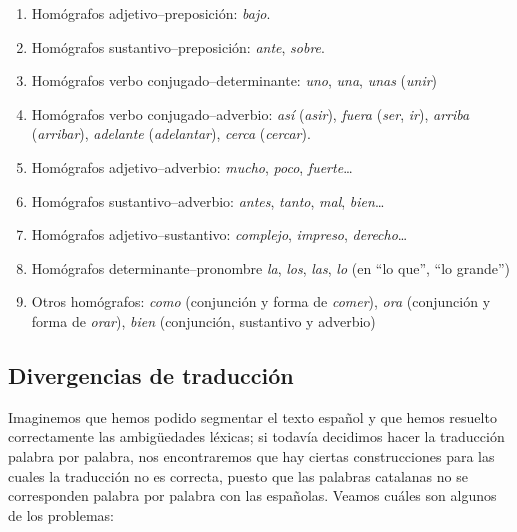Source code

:\begin{enumerate}
\item Homógrafos adjetivo--preposición: \emph{bajo}. 

\item Homógrafos sustantivo--preposición: \emph{ante}, \emph{sobre}. 

\item Homógrafos verbo conjugado--determinante: \emph{uno}, \emph{una}, \emph{unas} (\emph{unir}) 

\item Homógrafos verbo conjugado--adverbio: \emph{así} (\emph{asir}), \emph{fuera} (\emph{ser}, \emph{ir}), \emph{ arriba} (\emph{arribar}), {\em adelante} (\emph{adelantar}), \emph{cerca} (\emph{cercar}). 

\item Homógrafos adjetivo--adverbio: \emph{mucho}, \emph{poco}, {\em fuerte}\ldots 

\item Homógrafos sustantivo--adverbio: \emph{antes}, \emph{tanto}, \emph{mal}, \emph{bien}\ldots 

\item Homógrafos adjetivo--sustantivo: \emph{complejo}, {\em impreso}, \emph{derecho}\ldots 

\item Homógrafos determinante--pronombre \emph{la}, \emph{los}, \emph{las}, \emph{lo} (en ``lo que'', ``lo grande'') 

\item Otros homógrafos: \emph{como} (conjunción y forma de \emph{comer}), \emph{ora} (conjunción y forma de \emph{orar}), \emph{bien} (conjunción, sustantivo y adverbio) 

\end{enumerate} 

\subsection{Divergencias de traducción}\label{se:divergenciestrad} 

Imaginemos que hemos podido segmentar el texto español y que hemos resuelto correctamente las ambigüedades léxicas; si todavía decidimos hacer la traducción palabra por palabra, nos encontraremos que hay ciertas construcciones para las cuales la traducción no es correcta, puesto que las palabras catalanas no se corresponden palabra por palabra con las españolas. Veamos cuáles son algunos de los problemas: 

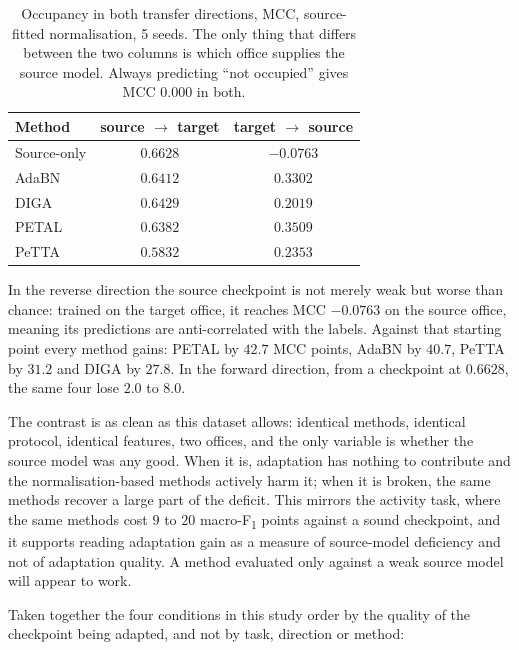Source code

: \documentclass[a4paper,fleqn]{cas-dc}
\newcommand{\macf}{macro-F\textsubscript{1}}
\begin{document}
\begin{table}[t]
\centering
\caption{Occupancy in both transfer directions, MCC, source-fitted normalisation, 5 seeds.
The only thing that differs between the two columns is which office supplies the source
model. Always predicting ``not occupied'' gives MCC $0.000$ in both.}
\label{tab:oe-rev}
\small
\begin{tabular}{lcc}
\toprule
Method & source $\to$ target & target $\to$ source \\
\midrule
Source-only & $\mathbf{0.6628}$ & $-0.0763$ \\
AdaBN       & $0.6412$ & $0.3302$ \\
DIGA        & $0.6429$ & $0.2019$ \\
PETAL       & $0.6382$ & $\mathbf{0.3509}$ \\
PeTTA       & $0.5832$ & $0.2353$ \\
\bottomrule
\end{tabular}
\end{table}

In the reverse direction the source checkpoint is not merely weak but worse than chance:
trained on the target office, it reaches MCC $-0.0763$ on the source office, meaning its
predictions are anti-correlated with the labels. Against that starting point every method
gains: PETAL by $42.7$ MCC points, AdaBN by $40.7$, PeTTA by $31.2$ and DIGA by $27.8$. In
the forward direction, from a checkpoint at $0.6628$, the same four lose $2.0$ to $8.0$.

The contrast is as clean as this dataset allows: identical methods, identical protocol,
identical features, two offices, and the only variable is whether the source model was any
good. When it is, adaptation has nothing to contribute and the normalisation-based methods
actively harm it; when it is broken, the same methods recover a large part of the deficit.
This mirrors the activity task, where the same methods cost $9$ to $20$ \macf{} points
against a sound checkpoint, and it supports reading adaptation gain as a measure of
source-model deficiency and not of adaptation quality. A method evaluated only against a
weak source model will appear to work.

Taken together the four conditions in this study order by the quality of the checkpoint
being adapted, and not by task, direction or method:
\end{document}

§ §

PROBLEM STATEMENT: Without copying any picture, repeat all of the entries exactly.

ANSWER:
Source code

:\begin{enumerate}
\item Homógrafos adjetivo--preposición: \emph{bajo}. 

\item Homógrafos sustantivo--preposición: \emph{ante}, \emph{sobre}. 

\item Homógrafos verbo conjugado--determinante: \emph{uno}, \emph{una}, \emph{unas} (\emph{unir}) 

\item Homógrafos verbo conjugado--adverbio: \emph{así} (\emph{asir}), \emph{fuera} (\emph{ser}, \emph{ir}), \emph{ arriba} (\emph{arribar}), {\em adelante} (\emph{adelantar}), \emph{cerca} (\emph{cercar}). 

\item Homógrafos adjetivo--adverbio: \emph{mucho}, \emph{poco}, {\em fuerte}\ldots 

\item Homógrafos sustantivo--adverbio: \emph{antes}, \emph{tanto}, \emph{mal}, \emph{bien}\ldots 

\item Homógrafos adjetivo--sustantivo: \emph{complejo}, {\em impreso}, \emph{derecho}\ldots 

\item Homógrafos determinante--pronombre \emph{la}, \emph{los}, \emph{las}, \emph{lo} (en ``lo que'', ``lo grande'') 

\item Otros homógrafos: \emph{como} (conjunción y forma de \emph{comer}), \emph{ora} (conjunción y forma de \emph{orar}), \emph{bien} (conjunción, sustantivo y adverbio) 

\end{enumerate} 

\subsection{Divergencias de traducción}\label{se:divergenciestrad} 

Imaginemos que hemos podido segmentar el texto español y que hemos resuelto correctamente las ambigüedades léxicas; si todavía decidimos hacer la traducción palabra por palabra, nos encontraremos que hay ciertas construcciones para las cuales la traducción no es correcta, puesto que las palabras catalanas no se corresponden palabra por palabra con las españolas. Veamos cuáles son algunos de los problemas: 

Source code

: \documentclass[a4paper,fleqn]{cas-dc}
\newcommand{\macf}{macro-F\textsubscript{1}}
\begin{document}
\begin{table}[t]
\centering
\caption{Occupancy in both transfer directions, MCC, source-fitted normalisation, 5 seeds.
The only thing that differs between the two columns is which office supplies the source
model. Always predicting ``not occupied'' gives MCC $0.000$ in both.}
\label{tab:oe-rev}
\small
\begin{tabular}{lcc}
\toprule
Method & source $\to$ target & target $\to$ source \\
\midrule
Source-only & $\mathbf{0.6628}$ & $-0.0763$ \\
AdaBN       & $0.6412$ & $0.3302$ \\
DIGA        & $0.6429$ & $0.2019$ \\
PETAL       & $0.6382$ & $\mathbf{0.3509}$ \\
PeTTA       & $0.5832$ & $0.2353$ \\
\bottomrule
\end{tabular}
\end{table}

In the reverse direction the source checkpoint is not merely weak but worse than chance:
trained on the target office, it reaches MCC $-0.0763$ on the source office, meaning its
predictions are anti-correlated with the labels. Against that starting point every method
gains: PETAL by $42.7$ MCC points, AdaBN by $40.7$, PeTTA by $31.2$ and DIGA by $27.8$. In
the forward direction, from a checkpoint at $0.6628$, the same four lose $2.0$ to $8.0$.

The contrast is as clean as this dataset allows: identical methods, identical protocol,
identical features, two offices, and the only variable is whether the source model was any
good. When it is, adaptation has nothing to contribute and the normalisation-based methods
actively harm it; when it is broken, the same methods recover a large part of the deficit.
This mirrors the activity task, where the same methods cost $9$ to $20$ \macf{} points
against a sound checkpoint, and it supports reading adaptation gain as a measure of
source-model deficiency and not of adaptation quality. A method evaluated only against a
weak source model will appear to work.

Taken together the four conditions in this study order by the quality of the checkpoint
being adapted, and not by task, direction or method:
\end{document}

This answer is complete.